Wann ein externer Betriebsarzt sinnvoller ist als ein angestellter

Die Frage bekomme ich immer wieder von HR-Leitungen und Geschäftsführern: Sollen wir einen Betriebsarzt anstellen oder extern beauftragen? Ehrliche Antwort aus der Praxis: Für die allermeisten Unternehmen ist ein externer Dienst die wirtschaftlichere und flexiblere Lösung.

Ein angestellter Betriebsarzt rechnet sich erst ab mehreren hundert Mitarbeitenden mit hoher Untersuchungsdichte – also bei Industriebetrieben, Krankenhäusern, großen Logistikern. Selbst dort lagern viele aus, weil sie nicht das ganze Spektrum (Arbeitspsychologie, Sifa, Vertretung im Urlaub, Spezialuntersuchungen) intern abdecken können.

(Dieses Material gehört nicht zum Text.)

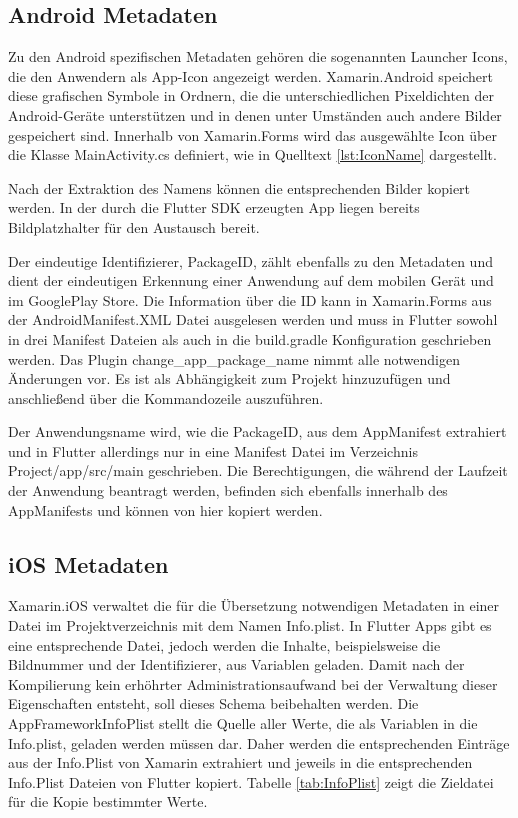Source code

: \subsection{Android Metadaten}
Zu den Android spezifischen Metadaten gehören die sogenannten Launcher Icons, die den Anwendern als App-Icon angezeigt werden. Xamarin.Android speichert diese grafischen Symbole in Ordnern, die die unterschiedlichen Pixeldichten der Android-Geräte unterstützen und in denen unter Umständen auch andere Bilder gespeichert sind.  Innerhalb von Xamarin.Forms wird das ausgewählte Icon über die Klasse MainActivity.cs definiert, wie in Quelltext \ref{lst:IconName} dargestellt. 



Nach der Extraktion des Namens können die entsprechenden Bilder kopiert werden.  In der durch die Flutter SDK erzeugten App liegen bereits Bildplatzhalter für den Austausch bereit.

Der eindeutige Identifizierer,  PackageID,  zählt ebenfalls zu den Metadaten und dient der eindeutigen Erkennung einer Anwendung auf dem mobilen Gerät und im GooglePlay Store.  Die Information über die ID kann in Xamarin.Forms aus der AndroidManifest.XML Datei ausgelesen werden und muss in Flutter sowohl in drei Manifest Dateien  als auch in die \glq build.gradle\grq{} Konfiguration geschrieben werden.  Das Plugin \glq change\_app\_package\_name\grq{}  nimmt alle notwendigen Änderungen vor.  Es ist als Abhängigkeit zum Projekt hinzuzufügen und anschließend über die Kommandozeile auszuführen. 

Der Anwendungsname wird, wie die PackageID,  aus dem AppManifest extrahiert und in Flutter allerdings nur in eine Manifest Datei im Verzeichnis \glq Project/app/src/main\grq{} geschrieben.  Die Berechtigungen,  die während der Laufzeit der Anwendung beantragt werden,  befinden sich ebenfalls innerhalb des AppManifests und können von hier kopiert werden.

\subsection{iOS Metadaten}
Xamarin.iOS verwaltet die für die Übersetzung notwendigen Metadaten in einer Datei im  Projektverzeichnis mit dem Namen Info.plist.  In Flutter Apps gibt es eine entsprechende Datei,  jedoch werden die Inhalte,  beispielsweise die Bildnummer und der Identifizierer,  aus Variablen geladen.  Damit nach der Kompilierung kein erhöhrter Administrationsaufwand bei der Verwaltung dieser Eigenschaften entsteht,  soll dieses Schema beibehalten werden.  Die AppFrameworkInfoPlist stellt die Quelle aller Werte,  die als Variablen in die Info.plist, geladen werden müssen dar.   Daher werden die entsprechenden Einträge aus der Info.Plist von Xamarin extrahiert und jeweils in die entsprechenden Info.Plist Dateien von Flutter kopiert.  Tabelle \ref{tab:InfoPlist} zeigt die Zieldatei für die Kopie bestimmter Werte.

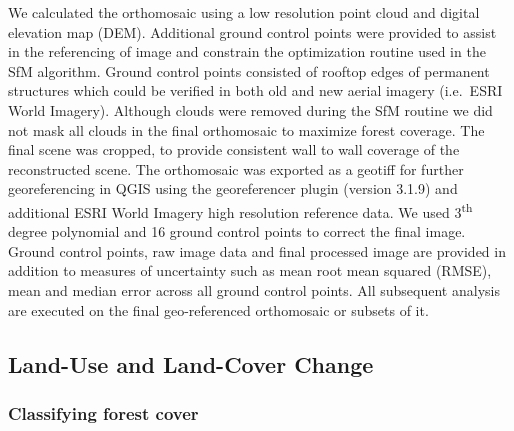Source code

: \documentclass[remote sensing,article,submit,moreauthors,pdftex,10pt,a4paper]{mdpi}
\begin{document}
We calculated the orthomosaic using a low resolution point cloud and
digital elevation map (DEM). Additional ground control points were
provided to assist in the referencing of image and constrain the
optimization routine used in the SfM algorithm. Ground control points
consisted of rooftop edges of permanent structures which could be
verified in both old and new aerial imagery (i.e.~ESRI World Imagery).
Although clouds were removed during the SfM routine we did not mask all
clouds in the final orthomosaic to maximize forest coverage. The final
scene was cropped, to provide consistent wall to wall coverage of the
reconstructed scene. The orthomosaic was exported as a geotiff for
further georeferencing in QGIS \citep{qgisdevelopmentteam2018} using the
georeferencer plugin (version 3.1.9) and additional ESRI World Imagery
high resolution reference data. We used 3\textsuperscript{th} degree
polynomial and 16 ground control points to correct the final image.
Ground control points, raw image data and final processed image are
provided in addition to measures of uncertainty such as mean root mean
squared (RMSE), mean and median error across all ground control points.
All subsequent analysis are executed on the final geo-referenced
orthomosaic or subsets of it.

\hypertarget{land-use-and-land-cover-change}{%
\subsection{Land-Use and Land-Cover
Change}\label{land-use-and-land-cover-change}}

\hypertarget{classifying-forest-cover}{%
\subsubsection{Classifying forest
cover}\label{classifying-forest-cover}}
\end{document}

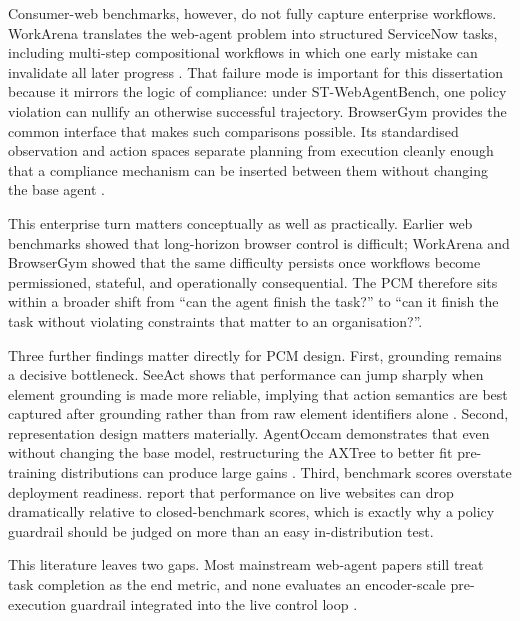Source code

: \documentclass[12pt,a4paper]{article}
\begin{document}
Consumer-web benchmarks, however, do not fully capture enterprise workflows.
WorkArena translates the web-agent problem into structured ServiceNow tasks,
including multi-step compositional workflows in which one early mistake can
invalidate all later progress \citep{drouin2024workarena}. That failure mode is
important for this dissertation because it mirrors the logic of compliance:
under ST-WebAgentBench, one policy violation can nullify an otherwise successful
trajectory. BrowserGym provides the common interface that makes such comparisons
possible. Its standardised observation and action spaces separate planning from
execution cleanly enough that a compliance mechanism can be inserted between
them without changing the base agent \citep{chezelles2025browsergym}.

This enterprise turn matters conceptually as well as practically. Earlier web
benchmarks showed that long-horizon browser control is difficult; WorkArena and
BrowserGym showed that the same difficulty persists once workflows become
permissioned, stateful, and operationally consequential. The PCM therefore sits
within a broader shift from ``can the agent finish the task?'' to ``can it
finish the task without violating constraints that matter to an organisation?''.

Three further findings matter directly for PCM design. First, grounding remains
a decisive bottleneck. SeeAct shows that performance can jump sharply when
element grounding is made more reliable, implying that action semantics are best
captured after grounding rather than from raw element identifiers alone
\citep{zheng2024seeact}. Second, representation design matters materially.
AgentOccam demonstrates that even without changing the base model, restructuring
the AXTree to better fit pre-training distributions can produce large gains
\citep{yang2025agentoccam}. Third, benchmark scores overstate deployment
readiness. \citet{xue2025illusion} report that performance on live websites can
drop dramatically relative to closed-benchmark scores, which is exactly why a
policy guardrail should be judged on more than an easy in-distribution test.

This literature leaves two gaps. Most mainstream web-agent papers still treat
task completion as the end metric, and none evaluates an encoder-scale
pre-execution guardrail integrated into the live control loop
\citep{zhou2024webarena,drouin2024workarena,chezelles2025browsergym}.

\end{document}
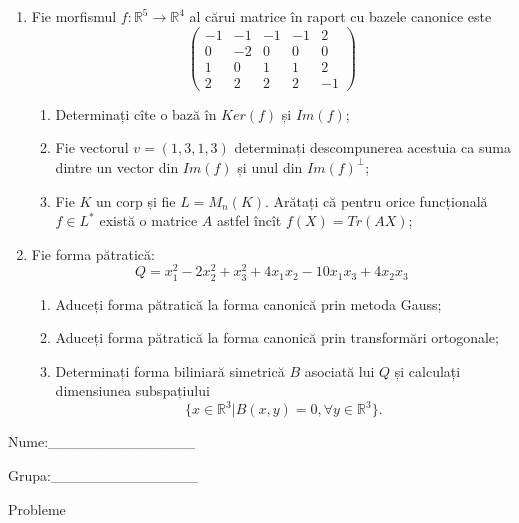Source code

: \documentclass{article}
\begin{document}
\begin{enumerate}
 \item Fie morfismul $f:\mathbb{R}^5 \to \mathbb{R}^4$ al cărui matrice în raport cu bazele canonice este
$$\begin{pmatrix}
-1&-1&-1&-1&2\\
0&-2&0&0&0\\
1&0&1&1&2\\
2&2&2&2&-1
\end{pmatrix}$$

\begin{enumerate}
\item Determinați cîte o bază în $Ker(f)$ și $Im(f)$;
\item Fie vectorul $v=(1,3,1,3)$ determinați descompunerea acestuia ca suma dintre un vector din $Im(f)$ și unul din $Im(f)^\perp$;
\item Fie $K$ un corp și fie $L=M_n(K)$. Arătați că pentru orice funcțională $f \in L^*$ există o matrice $A$ astfel încît $f(X)=Tr(AX)$;
\end{enumerate}
\item Fie forma pătratică:
$$Q= x_1^2-2x_2^2+x_3^2+4x_1x_2-10x_1x_3+4x_2x_3$$

\begin{enumerate}
\item Aduceți forma pătratică la forma canonică prin metoda Gauss;
\item Aduceți forma pătratică la forma canonică prin transformări ortogonale;
\item Determinați forma biliniară simetrică $B$ asociată lui $Q$ și calculați dimensiunea subspațiului
$$\{x \in \mathbb{R}^3 | B(x,y)=0,\forall y \in \mathbb{R}^3\}.$$

\end{enumerate}
\end{enumerate}
\newpage
\begin{flushright}
Nume:\_\_\_\_\_\_\_\_\_\_\_\_\_\_
 
 
Grupa:\_\_\_\_\_\_\_\_\_\_\_\_\_\_
\end{flushright}
\begin{center}
\vspace{2cm}
{\Large Probleme}
\vspace{2cm}
\end{center}
\end{document}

Bei einem externen Dienst zahlen Sie nur das, was Sie wirklich brauchen: die Stunden, die wir betreuen. Keine Lohnnebenkosten, keine Vertretungsregelung, keine Fortbildungskosten, keine Versicherung. Wenn ein Mitarbeitender wechselt oder die Belegschaft schrumpft, sinkt auch der Aufwand sofort – Sie sind nicht an einen Arbeitsvertrag gebunden.

Was ein externer Betriebsarzt rechtlich darf und muss

Das Arbeitssicherheitsgesetz unterscheidet nicht zwischen internem und externem Betriebsarzt. Beide haben dieselben Aufgaben und denselben Pflichtenkreis:

  • Beratung des Arbeitgebers in allen Fragen des Gesundheitsschutzes
  • Durchführung der arbeitsmedizinischen Vorsorgeuntersuchungen nach ArbMedVV
  • Begehung der Arbeitsplätze in regelmäßigen Abständen
  • Mitwirkung an der Gefährdungsbeurteilung
  • Schulungen für Mitarbeitende und Führungskräfte zu Gesundheitsthemen
  • Dokumentation aller Maßnahmen

Wichtig: Der externe Betriebsarzt ist weisungsfrei in ärztlichen Fragen. Das ist gesetzlich geregelt. Wir berichten dem Arbeitgeber, sind aber nicht weisungsgebunden, was die fachliche Beurteilung angeht – das schützt sowohl Sie als Arbeitgeber als auch die Mitarbeitenden.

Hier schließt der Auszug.